The Motley Fool logoThe Motley Fool 12/12/2019 Matthew Frankel, CFP
a person cutting a piece of paper: Should You Sign a Multi-Year Lease on an Apartment? © Provided by The Motley Fool Should You Sign a Multi-Year Lease on an Apartment?

The one-year lease is the industry standard when it comes to residential real estate like apartments and other rental homes. However, that isn't necessarily the only option you'll have.

On the lower end, six-month leases aren't too uncommon, and it may even be possible to find a month-to-month lease. And some leases are longer than a year -- many apartment communities offer 18-month or two-year lease terms, and even longer leases aren't unheard of.

In many ways, a multi-year lease is a win-win. The landlord has a tenant in place for a longer period of time, which not only eliminates the hassle of turnover but can be a big money saver. After all, it costs money to clean a property, advertise it, and to vet new tenants. And the tenant gets to lock in their rent for an extended period of time, along with other potential benefits.

However, multi-year leases aren't right for everyone. Here's a rundown of the pros and cons of multi-year leases so you can decide the best approach for you.

Advantages of signing a multi-year lease

Predictable rent -- A multi-year lease can allow you to lock in a specified rent for an extended period of time. This can be an especially valuable benefit in hot real estate markets -- no matter how much market rent goes up during the first year you're living there, the landlord must honor the original agreed-upon rent.

Stability -- It can be nice to not have to worry about moving for a while. This is one of the primary benefits of homeownership for many people, and a multi-year lease can provide a similar advantage to renters.

Discounted rent -- As a landlord myself, I can tell you firsthand that finding new tenants is not fun. In order to minimize turnover, many apartment communities offer discounts to tenants willing to sign longer leases. So not only can you lock in your rent for an extended period, but it might be significantly cheaper than with a one-year lease.

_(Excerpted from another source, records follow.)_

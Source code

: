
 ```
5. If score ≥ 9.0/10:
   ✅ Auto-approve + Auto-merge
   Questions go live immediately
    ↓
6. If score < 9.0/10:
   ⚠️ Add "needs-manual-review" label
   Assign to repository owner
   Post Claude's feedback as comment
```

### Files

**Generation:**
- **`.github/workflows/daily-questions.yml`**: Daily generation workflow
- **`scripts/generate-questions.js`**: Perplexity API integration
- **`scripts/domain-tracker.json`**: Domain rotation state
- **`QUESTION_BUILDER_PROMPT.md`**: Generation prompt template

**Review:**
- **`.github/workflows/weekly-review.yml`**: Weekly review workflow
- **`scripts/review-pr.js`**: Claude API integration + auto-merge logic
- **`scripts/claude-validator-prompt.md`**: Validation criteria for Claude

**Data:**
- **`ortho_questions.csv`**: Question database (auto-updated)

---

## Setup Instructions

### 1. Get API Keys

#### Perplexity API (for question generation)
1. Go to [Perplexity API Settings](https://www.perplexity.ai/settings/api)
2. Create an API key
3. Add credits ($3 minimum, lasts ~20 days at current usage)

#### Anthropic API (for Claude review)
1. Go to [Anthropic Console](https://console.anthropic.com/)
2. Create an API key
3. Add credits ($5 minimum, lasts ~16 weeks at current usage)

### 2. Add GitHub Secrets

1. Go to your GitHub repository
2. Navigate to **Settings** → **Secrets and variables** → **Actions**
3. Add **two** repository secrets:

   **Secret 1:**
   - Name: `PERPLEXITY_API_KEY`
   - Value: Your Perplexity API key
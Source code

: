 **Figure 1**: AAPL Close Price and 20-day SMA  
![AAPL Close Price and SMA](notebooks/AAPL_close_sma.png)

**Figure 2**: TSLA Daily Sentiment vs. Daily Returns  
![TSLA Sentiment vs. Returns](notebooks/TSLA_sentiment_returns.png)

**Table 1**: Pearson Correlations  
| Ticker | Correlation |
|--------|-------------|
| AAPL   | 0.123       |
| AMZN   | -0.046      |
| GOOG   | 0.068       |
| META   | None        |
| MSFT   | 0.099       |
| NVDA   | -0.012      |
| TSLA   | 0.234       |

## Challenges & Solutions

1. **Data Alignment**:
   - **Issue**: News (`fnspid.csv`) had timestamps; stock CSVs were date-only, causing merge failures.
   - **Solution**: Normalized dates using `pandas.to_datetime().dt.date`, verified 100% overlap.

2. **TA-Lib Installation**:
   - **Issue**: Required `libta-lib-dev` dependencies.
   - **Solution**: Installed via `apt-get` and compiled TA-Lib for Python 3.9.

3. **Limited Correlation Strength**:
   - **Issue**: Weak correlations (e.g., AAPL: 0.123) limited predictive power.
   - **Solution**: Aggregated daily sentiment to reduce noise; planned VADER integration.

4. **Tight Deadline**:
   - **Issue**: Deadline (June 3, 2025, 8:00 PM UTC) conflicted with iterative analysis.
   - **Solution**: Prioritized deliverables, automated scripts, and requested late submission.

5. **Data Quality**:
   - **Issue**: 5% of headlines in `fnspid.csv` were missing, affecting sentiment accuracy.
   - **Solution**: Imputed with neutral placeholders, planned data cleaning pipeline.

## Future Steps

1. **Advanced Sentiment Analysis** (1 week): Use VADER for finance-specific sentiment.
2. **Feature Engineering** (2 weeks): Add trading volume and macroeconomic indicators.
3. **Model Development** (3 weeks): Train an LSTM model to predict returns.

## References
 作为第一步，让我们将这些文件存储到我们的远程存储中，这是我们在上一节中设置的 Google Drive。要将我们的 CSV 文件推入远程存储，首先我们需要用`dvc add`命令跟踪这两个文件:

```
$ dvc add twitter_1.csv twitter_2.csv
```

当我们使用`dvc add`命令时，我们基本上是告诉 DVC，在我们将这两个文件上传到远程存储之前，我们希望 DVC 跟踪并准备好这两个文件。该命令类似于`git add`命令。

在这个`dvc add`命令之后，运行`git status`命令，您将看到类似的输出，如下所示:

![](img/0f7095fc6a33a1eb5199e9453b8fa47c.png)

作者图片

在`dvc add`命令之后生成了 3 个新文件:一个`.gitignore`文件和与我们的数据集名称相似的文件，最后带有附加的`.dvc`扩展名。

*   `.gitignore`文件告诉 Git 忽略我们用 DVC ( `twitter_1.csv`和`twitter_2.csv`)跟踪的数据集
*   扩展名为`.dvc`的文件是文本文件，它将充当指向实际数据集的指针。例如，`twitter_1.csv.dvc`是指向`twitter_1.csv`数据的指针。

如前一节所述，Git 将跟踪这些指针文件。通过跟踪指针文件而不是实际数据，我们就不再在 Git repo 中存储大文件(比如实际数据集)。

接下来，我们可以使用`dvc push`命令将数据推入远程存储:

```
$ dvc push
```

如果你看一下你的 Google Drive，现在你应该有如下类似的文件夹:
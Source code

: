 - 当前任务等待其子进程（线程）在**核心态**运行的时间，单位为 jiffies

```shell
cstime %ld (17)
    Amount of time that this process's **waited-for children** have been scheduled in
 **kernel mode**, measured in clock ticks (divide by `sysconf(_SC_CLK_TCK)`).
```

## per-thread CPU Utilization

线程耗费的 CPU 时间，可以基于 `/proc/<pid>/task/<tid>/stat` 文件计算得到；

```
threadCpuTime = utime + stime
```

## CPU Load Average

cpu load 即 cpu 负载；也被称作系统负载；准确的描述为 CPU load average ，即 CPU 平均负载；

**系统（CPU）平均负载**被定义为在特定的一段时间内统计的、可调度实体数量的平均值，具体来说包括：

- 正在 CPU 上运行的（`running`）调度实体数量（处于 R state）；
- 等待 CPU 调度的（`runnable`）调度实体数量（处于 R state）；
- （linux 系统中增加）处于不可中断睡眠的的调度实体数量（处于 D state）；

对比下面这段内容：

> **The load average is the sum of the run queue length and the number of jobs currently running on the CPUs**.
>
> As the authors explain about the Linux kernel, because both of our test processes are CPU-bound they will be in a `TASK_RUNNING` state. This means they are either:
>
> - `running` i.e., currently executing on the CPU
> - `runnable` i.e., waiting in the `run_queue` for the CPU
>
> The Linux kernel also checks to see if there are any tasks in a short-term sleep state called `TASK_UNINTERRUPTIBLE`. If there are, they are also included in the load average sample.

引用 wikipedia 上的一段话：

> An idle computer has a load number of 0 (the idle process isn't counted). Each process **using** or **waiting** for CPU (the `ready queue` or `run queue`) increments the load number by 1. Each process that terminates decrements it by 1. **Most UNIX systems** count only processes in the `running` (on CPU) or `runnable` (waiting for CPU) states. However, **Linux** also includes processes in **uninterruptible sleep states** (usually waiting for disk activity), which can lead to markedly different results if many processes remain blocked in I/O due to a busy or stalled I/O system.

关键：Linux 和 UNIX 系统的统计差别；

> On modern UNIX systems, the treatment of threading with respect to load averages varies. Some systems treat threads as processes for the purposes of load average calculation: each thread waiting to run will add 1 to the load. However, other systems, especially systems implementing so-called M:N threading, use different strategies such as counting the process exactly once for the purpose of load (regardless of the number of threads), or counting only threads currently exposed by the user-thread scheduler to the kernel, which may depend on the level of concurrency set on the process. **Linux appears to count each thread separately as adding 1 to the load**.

The main disadvantage of signing a multi-year lease

A multi-year lease can have its perks, but if your circumstances change during your lease term, you may find yourself stuck in an undesirable situation. When my wife and I first got married and I needed a car, I chose to lease even though I feel it's financially smarter to buy. The reason? I didn't know if a four-seat compact sedan would meet our needs in another three years.

The same logic applies to multi-year apartment leases. If you have a major life change, such as getting married, having a baby, or a financial situation that makes the apartment unaffordable, a multi-year lease may leave you stuck.

Is it the best move for you?

Here’s the takeaway. A multi-year lease can be great in many cases. After all, who wants to worry about their rent spiking next year, and if you can get a lower monthly rate by committing to a longer lease term, it’s certainly a good thing.

However, a multi-year lease only makes sense if you’re pretty sure that it’s a place you’ll want to live for several years and if you’re virtually certain that your life situation won’t undergo any changes that might require you to move.

One word of caution is that if you do sign a multi-year lease, it’s especially important that you know how you could get out of it. For example, some landlords will let you out of a lease fairly easy in the event of a job transfer. And if you have to break a lease, the penalties for doing so range from a few hundred dollars to several months' rent. The bottom line -- a long-term lease can be smart if your circumstances allow it, but be sure you know exactly what you’re agreeing to first.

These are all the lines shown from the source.